Art, génie, morale : A propos de Gauguin et Derain


« On dit que Dieu prit dans sa main un peu d’argile et fit tout ce que vous savez. L’artiste à son tour (s’il veut vraiment faire œuvre créatrice divine) ne doit pas copier la nature mais prendre les éléments de la nature et créer un nouvel élément. » (Paul Gauguin, Cahier pour Aline, Tahiti, 1891).

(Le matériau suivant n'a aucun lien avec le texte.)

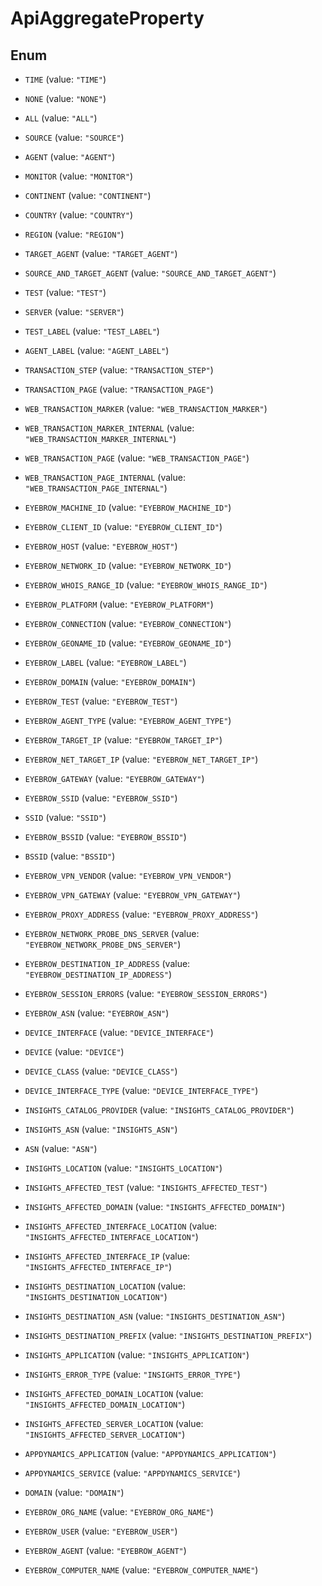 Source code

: 

# ApiAggregateProperty

## Enum


* `TIME` (value: `"TIME"`)

* `NONE` (value: `"NONE"`)

* `ALL` (value: `"ALL"`)

* `SOURCE` (value: `"SOURCE"`)

* `AGENT` (value: `"AGENT"`)

* `MONITOR` (value: `"MONITOR"`)

* `CONTINENT` (value: `"CONTINENT"`)

* `COUNTRY` (value: `"COUNTRY"`)

* `REGION` (value: `"REGION"`)

* `TARGET_AGENT` (value: `"TARGET_AGENT"`)

* `SOURCE_AND_TARGET_AGENT` (value: `"SOURCE_AND_TARGET_AGENT"`)

* `TEST` (value: `"TEST"`)

* `SERVER` (value: `"SERVER"`)

* `TEST_LABEL` (value: `"TEST_LABEL"`)

* `AGENT_LABEL` (value: `"AGENT_LABEL"`)

* `TRANSACTION_STEP` (value: `"TRANSACTION_STEP"`)

* `TRANSACTION_PAGE` (value: `"TRANSACTION_PAGE"`)

* `WEB_TRANSACTION_MARKER` (value: `"WEB_TRANSACTION_MARKER"`)

* `WEB_TRANSACTION_MARKER_INTERNAL` (value: `"WEB_TRANSACTION_MARKER_INTERNAL"`)

* `WEB_TRANSACTION_PAGE` (value: `"WEB_TRANSACTION_PAGE"`)

* `WEB_TRANSACTION_PAGE_INTERNAL` (value: `"WEB_TRANSACTION_PAGE_INTERNAL"`)

* `EYEBROW_MACHINE_ID` (value: `"EYEBROW_MACHINE_ID"`)

* `EYEBROW_CLIENT_ID` (value: `"EYEBROW_CLIENT_ID"`)

* `EYEBROW_HOST` (value: `"EYEBROW_HOST"`)

* `EYEBROW_NETWORK_ID` (value: `"EYEBROW_NETWORK_ID"`)

* `EYEBROW_WHOIS_RANGE_ID` (value: `"EYEBROW_WHOIS_RANGE_ID"`)

* `EYEBROW_PLATFORM` (value: `"EYEBROW_PLATFORM"`)

* `EYEBROW_CONNECTION` (value: `"EYEBROW_CONNECTION"`)

* `EYEBROW_GEONAME_ID` (value: `"EYEBROW_GEONAME_ID"`)

* `EYEBROW_LABEL` (value: `"EYEBROW_LABEL"`)

* `EYEBROW_DOMAIN` (value: `"EYEBROW_DOMAIN"`)

* `EYEBROW_TEST` (value: `"EYEBROW_TEST"`)

* `EYEBROW_AGENT_TYPE` (value: `"EYEBROW_AGENT_TYPE"`)

* `EYEBROW_TARGET_IP` (value: `"EYEBROW_TARGET_IP"`)

* `EYEBROW_NET_TARGET_IP` (value: `"EYEBROW_NET_TARGET_IP"`)

* `EYEBROW_GATEWAY` (value: `"EYEBROW_GATEWAY"`)

* `EYEBROW_SSID` (value: `"EYEBROW_SSID"`)

* `SSID` (value: `"SSID"`)

* `EYEBROW_BSSID` (value: `"EYEBROW_BSSID"`)

* `BSSID` (value: `"BSSID"`)

* `EYEBROW_VPN_VENDOR` (value: `"EYEBROW_VPN_VENDOR"`)

* `EYEBROW_VPN_GATEWAY` (value: `"EYEBROW_VPN_GATEWAY"`)

* `EYEBROW_PROXY_ADDRESS` (value: `"EYEBROW_PROXY_ADDRESS"`)

* `EYEBROW_NETWORK_PROBE_DNS_SERVER` (value: `"EYEBROW_NETWORK_PROBE_DNS_SERVER"`)

* `EYEBROW_DESTINATION_IP_ADDRESS` (value: `"EYEBROW_DESTINATION_IP_ADDRESS"`)

* `EYEBROW_SESSION_ERRORS` (value: `"EYEBROW_SESSION_ERRORS"`)

* `EYEBROW_ASN` (value: `"EYEBROW_ASN"`)

* `DEVICE_INTERFACE` (value: `"DEVICE_INTERFACE"`)

* `DEVICE` (value: `"DEVICE"`)

* `DEVICE_CLASS` (value: `"DEVICE_CLASS"`)

* `DEVICE_INTERFACE_TYPE` (value: `"DEVICE_INTERFACE_TYPE"`)

* `INSIGHTS_CATALOG_PROVIDER` (value: `"INSIGHTS_CATALOG_PROVIDER"`)

* `INSIGHTS_ASN` (value: `"INSIGHTS_ASN"`)

* `ASN` (value: `"ASN"`)

* `INSIGHTS_LOCATION` (value: `"INSIGHTS_LOCATION"`)

* `INSIGHTS_AFFECTED_TEST` (value: `"INSIGHTS_AFFECTED_TEST"`)

* `INSIGHTS_AFFECTED_DOMAIN` (value: `"INSIGHTS_AFFECTED_DOMAIN"`)

* `INSIGHTS_AFFECTED_INTERFACE_LOCATION` (value: `"INSIGHTS_AFFECTED_INTERFACE_LOCATION"`)

* `INSIGHTS_AFFECTED_INTERFACE_IP` (value: `"INSIGHTS_AFFECTED_INTERFACE_IP"`)

* `INSIGHTS_DESTINATION_LOCATION` (value: `"INSIGHTS_DESTINATION_LOCATION"`)

* `INSIGHTS_DESTINATION_ASN` (value: `"INSIGHTS_DESTINATION_ASN"`)

* `INSIGHTS_DESTINATION_PREFIX` (value: `"INSIGHTS_DESTINATION_PREFIX"`)

* `INSIGHTS_APPLICATION` (value: `"INSIGHTS_APPLICATION"`)

* `INSIGHTS_ERROR_TYPE` (value: `"INSIGHTS_ERROR_TYPE"`)

* `INSIGHTS_AFFECTED_DOMAIN_LOCATION` (value: `"INSIGHTS_AFFECTED_DOMAIN_LOCATION"`)

* `INSIGHTS_AFFECTED_SERVER_LOCATION` (value: `"INSIGHTS_AFFECTED_SERVER_LOCATION"`)

* `APPDYNAMICS_APPLICATION` (value: `"APPDYNAMICS_APPLICATION"`)

* `APPDYNAMICS_SERVICE` (value: `"APPDYNAMICS_SERVICE"`)

* `DOMAIN` (value: `"DOMAIN"`)

* `EYEBROW_ORG_NAME` (value: `"EYEBROW_ORG_NAME"`)

* `EYEBROW_USER` (value: `"EYEBROW_USER"`)

* `EYEBROW_AGENT` (value: `"EYEBROW_AGENT"`)

* `EYEBROW_COMPUTER_NAME` (value: `"EYEBROW_COMPUTER_NAME"`)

Entre autres blockbusters de la rentrée artistique, deux grandes expositions célèbrent deux créateurs qui ont marqué la fin du XIXe et le début du XXe siècle, par leur exceptionnelle créativité, leur non-conformisme, allant pour l’un jusqu’à faire parler de « sauvagerie » (revendiquée), pour l’autre à confronter le visiteur à un « fauve ». Ne modérons pas notre impression : les deux expositions consacrées à Gauguin au Grand Palais et au Derain des années 1904-1914 au Centre Pompidou sont éblouissantes. Rompant délibérément, farouchement, avec les canons, même les innovations, qui les précèdent, l’un et l’autre ont fait preuve d’une audace, d’une volonté de renouvellement, d’une puissance créatrice, qui en font des « phares » de leur temps, selon l’expression baudelairienne, jusqu’à aujourd’hui.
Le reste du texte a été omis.